A time-spectral approximate Jacobian based linearized compressible Navier-Stokes solver for high-speed boundary-layer receptivity and stability

Abstract

A numerical method for conducting linear receptivity and stability investigations of high-speed wall-bounded flows based on the linearized compressible Navier-Stokes equations is presented. The current approach is directly applicable for stability investigations of arbitrarily complex geometries. The left-hand-side operator for the linear system of equations is obtained by computing numerical right-hand-side Jacobians while the right-hand-side is build from exact flux Jacobians. Utilizing the numerical right-hand-side Jacobian approach avoids lengthy, error prone derivation of the stability equations in the context of generalized curvilinear coordinates.
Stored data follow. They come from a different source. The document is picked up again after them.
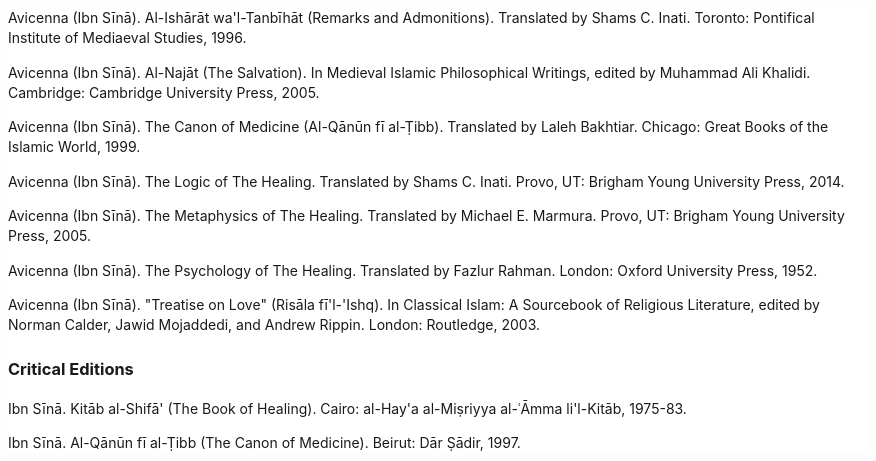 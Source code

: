 Avicenna (Ibn Sīnā). Al-Ishārāt wa'l-Tanbīhāt (Remarks and Admonitions). Translated by Shams C. Inati. Toronto: Pontifical Institute of Mediaeval Studies, 1996.

Avicenna (Ibn Sīnā). Al-Najāt (The Salvation). In Medieval Islamic Philosophical Writings, edited by Muhammad Ali Khalidi. Cambridge: Cambridge University Press, 2005.

Avicenna (Ibn Sīnā). The Canon of Medicine (Al-Qānūn fī al-Ṭibb). Translated by Laleh Bakhtiar. Chicago: Great Books of the Islamic World, 1999.

Avicenna (Ibn Sīnā). The Logic of The Healing. Translated by Shams C. Inati. Provo, UT: Brigham Young University Press, 2014.

Avicenna (Ibn Sīnā). The Metaphysics of The Healing. Translated by Michael E. Marmura. Provo, UT: Brigham Young University Press, 2005.

Avicenna (Ibn Sīnā). The Psychology of The Healing. Translated by Fazlur Rahman. London: Oxford University Press, 1952.

Avicenna (Ibn Sīnā). "Treatise on Love" (Risāla fī'l-'Ishq). In Classical Islam: A Sourcebook of Religious Literature, edited by Norman Calder, Jawid Mojaddedi, and Andrew Rippin. London: Routledge, 2003.

### Critical Editions

Ibn Sīnā. Kitāb al-Shifā' (The Book of Healing). Cairo: al-Hay'a al-Miṣriyya al-ʿĀmma li'l-Kitāb, 1975-83.

Ibn Sīnā. Al-Qānūn fī al-Ṭibb (The Canon of Medicine). Beirut: Dār Ṣādir, 1997.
The governing equations are solved using either time-stepping or time-spectral discretizations. Three different time-spectral approaches, i.e., direct inversion, unfactored and factored schemes, are presented and their numerical characteristics for the solution of the linearized Navier-Stokes equations for linear receptivity and stability analysis for large-scale transition problems are explored. Linear receptivity and stability calculation results are provided for different solver options. Performance comparison of the three schemes are presented for a wide range of test cases: An incompressible cross-flow for a swept flat plate boundary layer, a supersonic shock-boundary-layer interaction, hypersonic boundary layers on a flat plate and a flared cone, and, finally, for the receptivity of a hypersonic boundary layer for a right sharp cone.